**Required action:** Copy each line below word for word and drop every image.

(Source texts of formatted documents)

════════

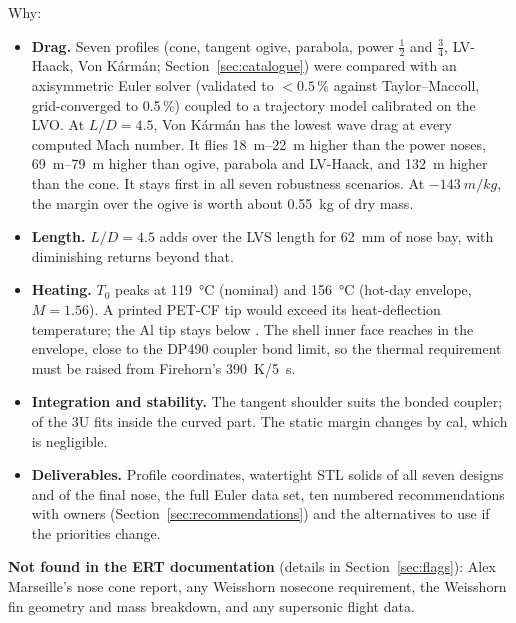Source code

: \vspace{6pt}
\noindent Why:
\begin{itemize}[leftmargin=*,itemsep=2pt]
\item \textbf{Drag.} Seven profiles (cone, tangent ogive, parabola, power $\tfrac12$ and
$\tfrac34$, LV-Haack, Von K\'arm\'an; Section~\ref{sec:catalogue}) were compared with an
axisymmetric Euler solver (validated to $<0.5\,\%$ against Taylor--Maccoll, grid-converged to
0.5\,\%) coupled to a trajectory model calibrated on the LVO. At $L/D = 4.5$, Von K\'arm\'an has
the lowest wave drag at every computed Mach number. It flies \SIrange{18}{22}{m} higher than the
power noses, \SIrange{69}{79}{m} higher than ogive, parabola and LV-Haack, and \SI{132}{m}
higher than the cone. It stays first in all seven robustness scenarios. At $-\SI{143}{m/kg}$, the
margin over the ogive is worth about \SI{0.55}{kg} of dry mass.
\item \textbf{Length.} $L/D = 4.5$ adds \TRADELEN{} over the LVS length for \SI{62}{mm} of nose
bay, with diminishing returns beyond that.
\item \textbf{Heating.} $T_0$ peaks at \SI{119}{\celsius} (nominal) and \SI{156}{\celsius}
(hot-day envelope, $M=1.56$). A printed PET-CF tip would exceed its heat-deflection temperature;
the Al tip stays below \TIPAL. The shell inner face reaches \SHELLENV{} in the envelope, close
to the DP490 coupler bond limit, so the thermal requirement must be raised from Firehorn's
\SI{390}{K}/\SI{5}{s}.
\item \textbf{Integration and stability.} The tangent shoulder suits the bonded coupler; \FINTHREEU{}
of the 3U fits inside the curved part. The static margin changes by \FINDSM{} cal, which is
negligible.
\item \textbf{Deliverables.} Profile coordinates, watertight STL solids of all seven designs and
of the final nose, the full Euler data set, ten numbered recommendations with owners
(Section~\ref{sec:recommendations}) and the alternatives to use if the priorities change.
\end{itemize}

\noindent\textbf{Not found in the ERT documentation} (details in Section~\ref{sec:flags}): Alex
Marseille's nose cone report, any Weisshorn nosecone requirement, the Weisshorn fin geometry and
mass breakdown, and any supersonic flight data.
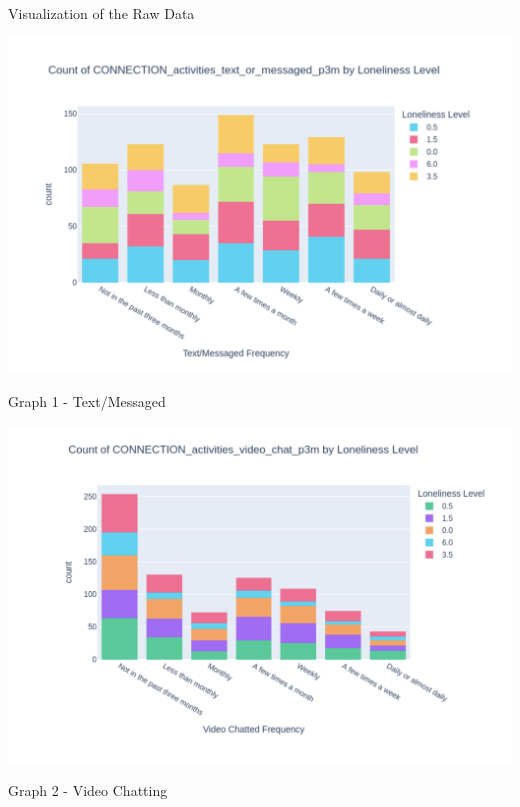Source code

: \documentclass{beamer}
\begin{document}
\begin{frame}{Visualization of the Raw Data}

\begin{minipage}[t]{0.51\linewidth} %
    \includegraphics[width=\linewidth]{Screenshot 2024-11-28 at 12.28.29 PM.png}
    \caption{Graph 1 - Text/Messaged} %
\end{minipage}%
\hspace{-1em} %
\begin{minipage}[t]{0.51\linewidth} %
    \includegraphics[width=\linewidth]{Screenshot 2024-11-28 at 12.31.04 PM.png}
    \caption{Graph 2 - Video Chatting} %
\end{minipage}

\end{frame}
\end{document}
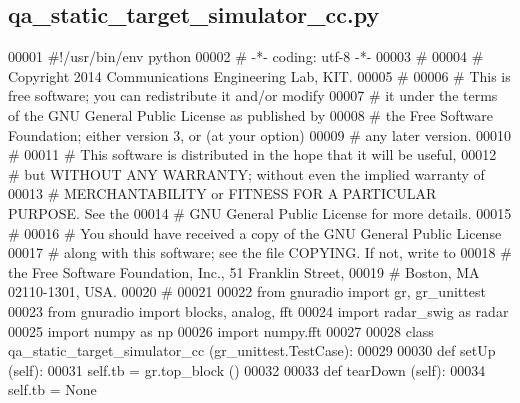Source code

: \subsection{qa\+\_\+static\+\_\+target\+\_\+simulator\+\_\+cc.\+py}
\label{qa__static__target__simulator__cc_8py_source}

\begin{DoxyCode}
00001 \textcolor{comment}{#!/usr/bin/env python}
00002 \textcolor{comment}{# -*- coding: utf-8 -*-}
00003 \textcolor{comment}{# }
00004 \textcolor{comment}{# Copyright 2014 Communications Engineering Lab, KIT.}
00005 \textcolor{comment}{# }
00006 \textcolor{comment}{# This is free software; you can redistribute it and/or modify}
00007 \textcolor{comment}{# it under the terms of the GNU General Public License as published by}
00008 \textcolor{comment}{# the Free Software Foundation; either version 3, or (at your option)}
00009 \textcolor{comment}{# any later version.}
00010 \textcolor{comment}{# }
00011 \textcolor{comment}{# This software is distributed in the hope that it will be useful,}
00012 \textcolor{comment}{# but WITHOUT ANY WARRANTY; without even the implied warranty of}
00013 \textcolor{comment}{# MERCHANTABILITY or FITNESS FOR A PARTICULAR PURPOSE.  See the}
00014 \textcolor{comment}{# GNU General Public License for more details.}
00015 \textcolor{comment}{# }
00016 \textcolor{comment}{# You should have received a copy of the GNU General Public License}
00017 \textcolor{comment}{# along with this software; see the file COPYING.  If not, write to}
00018 \textcolor{comment}{# the Free Software Foundation, Inc., 51 Franklin Street,}
00019 \textcolor{comment}{# Boston, MA 02110-1301, USA.}
00020 \textcolor{comment}{# }
00021 
00022 \textcolor{keyword}{from} gnuradio \textcolor{keyword}{import} gr, gr\_unittest
00023 \textcolor{keyword}{from} gnuradio \textcolor{keyword}{import} blocks, analog, fft
00024 \textcolor{keyword}{import} radar\_swig \textcolor{keyword}{as} radar
00025 \textcolor{keyword}{import} numpy \textcolor{keyword}{as} np
00026 \textcolor{keyword}{import} numpy.fft
00027 
00028 \textcolor{keyword}{class }qa_static_target_simulator_cc (gr\_unittest.TestCase):
00029 
00030     \textcolor{keyword}{def }setUp (self):
00031         self.tb = gr.top\_block ()
00032 
00033     \textcolor{keyword}{def }tearDown (self):
00034         self.tb = \textcolor{keywordtype}{None}

\end{DoxyCode}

════════

**Task response:**
Source code

: \vspace{6pt}
\noindent Why:
\begin{itemize}[leftmargin=*,itemsep=2pt]
\item \textbf{Drag.} Seven profiles (cone, tangent ogive, parabola, power $\tfrac12$ and
$\tfrac34$, LV-Haack, Von K\'arm\'an; Section~\ref{sec:catalogue}) were compared with an
axisymmetric Euler solver (validated to $<0.5\,\%$ against Taylor--Maccoll, grid-converged to
0.5\,\%) coupled to a trajectory model calibrated on the LVO. At $L/D = 4.5$, Von K\'arm\'an has
the lowest wave drag at every computed Mach number. It flies \SIrange{18}{22}{m} higher than the
power noses, \SIrange{69}{79}{m} higher than ogive, parabola and LV-Haack, and \SI{132}{m}
higher than the cone. It stays first in all seven robustness scenarios. At $-\SI{143}{m/kg}$, the
margin over the ogive is worth about \SI{0.55}{kg} of dry mass.
\item \textbf{Length.} $L/D = 4.5$ adds \TRADELEN{} over the LVS length for \SI{62}{mm} of nose
bay, with diminishing returns beyond that.
\item \textbf{Heating.} $T_0$ peaks at \SI{119}{\celsius} (nominal) and \SI{156}{\celsius}
(hot-day envelope, $M=1.56$). A printed PET-CF tip would exceed its heat-deflection temperature;
the Al tip stays below \TIPAL. The shell inner face reaches \SHELLENV{} in the envelope, close
to the DP490 coupler bond limit, so the thermal requirement must be raised from Firehorn's
\SI{390}{K}/\SI{5}{s}.
\item \textbf{Integration and stability.} The tangent shoulder suits the bonded coupler; \FINTHREEU{}
of the 3U fits inside the curved part. The static margin changes by \FINDSM{} cal, which is
negligible.
\item \textbf{Deliverables.} Profile coordinates, watertight STL solids of all seven designs and
of the final nose, the full Euler data set, ten numbered recommendations with owners
(Section~\ref{sec:recommendations}) and the alternatives to use if the priorities change.
\end{itemize}

\noindent\textbf{Not found in the ERT documentation} (details in Section~\ref{sec:flags}): Alex
Marseille's nose cone report, any Weisshorn nosecone requirement, the Weisshorn fin geometry and
mass breakdown, and any supersonic flight data.
Source code

: \documentclass{beamer}
\begin{document}
\begin{frame}{Visualization of the Raw Data}

\begin{minipage}[t]{0.51\linewidth} %
    \includegraphics[width=\linewidth]{Screenshot 2024-11-28 at 12.28.29 PM.png}
    \caption{Graph 1 - Text/Messaged} %
\end{minipage}%
\hspace{-1em} %
\begin{minipage}[t]{0.51\linewidth} %
    \includegraphics[width=\linewidth]{Screenshot 2024-11-28 at 12.31.04 PM.png}
    \caption{Graph 2 - Video Chatting} %
\end{minipage}

\end{frame}
\end{document}
Source code

: \subsection{qa\+\_\+static\+\_\+target\+\_\+simulator\+\_\+cc.\+py}
\label{qa__static__target__simulator__cc_8py_source}

\begin{DoxyCode}
00001 \textcolor{comment}{#!/usr/bin/env python}
00002 \textcolor{comment}{# -*- coding: utf-8 -*-}
00003 \textcolor{comment}{# }
00004 \textcolor{comment}{# Copyright 2014 Communications Engineering Lab, KIT.}
00005 \textcolor{comment}{# }
00006 \textcolor{comment}{# This is free software; you can redistribute it and/or modify}
00007 \textcolor{comment}{# it under the terms of the GNU General Public License as published by}
00008 \textcolor{comment}{# the Free Software Foundation; either version 3, or (at your option)}
00009 \textcolor{comment}{# any later version.}
00010 \textcolor{comment}{# }
00011 \textcolor{comment}{# This software is distributed in the hope that it will be useful,}
00012 \textcolor{comment}{# but WITHOUT ANY WARRANTY; without even the implied warranty of}
00013 \textcolor{comment}{# MERCHANTABILITY or FITNESS FOR A PARTICULAR PURPOSE.  See the}
00014 \textcolor{comment}{# GNU General Public License for more details.}
00015 \textcolor{comment}{# }
00016 \textcolor{comment}{# You should have received a copy of the GNU General Public License}
00017 \textcolor{comment}{# along with this software; see the file COPYING.  If not, write to}
00018 \textcolor{comment}{# the Free Software Foundation, Inc., 51 Franklin Street,}
00019 \textcolor{comment}{# Boston, MA 02110-1301, USA.}
00020 \textcolor{comment}{# }
00021 
00022 \textcolor{keyword}{from} gnuradio \textcolor{keyword}{import} gr, gr\_unittest
00023 \textcolor{keyword}{from} gnuradio \textcolor{keyword}{import} blocks, analog, fft
00024 \textcolor{keyword}{import} radar\_swig \textcolor{keyword}{as} radar
00025 \textcolor{keyword}{import} numpy \textcolor{keyword}{as} np
00026 \textcolor{keyword}{import} numpy.fft
00027 
00028 \textcolor{keyword}{class }qa_static_target_simulator_cc (gr\_unittest.TestCase):
00029 
00030     \textcolor{keyword}{def }setUp (self):
00031         self.tb = gr.top\_block ()
00032 
00033     \textcolor{keyword}{def }tearDown (self):
00034         self.tb = \textcolor{keywordtype}{None}

\end{DoxyCode}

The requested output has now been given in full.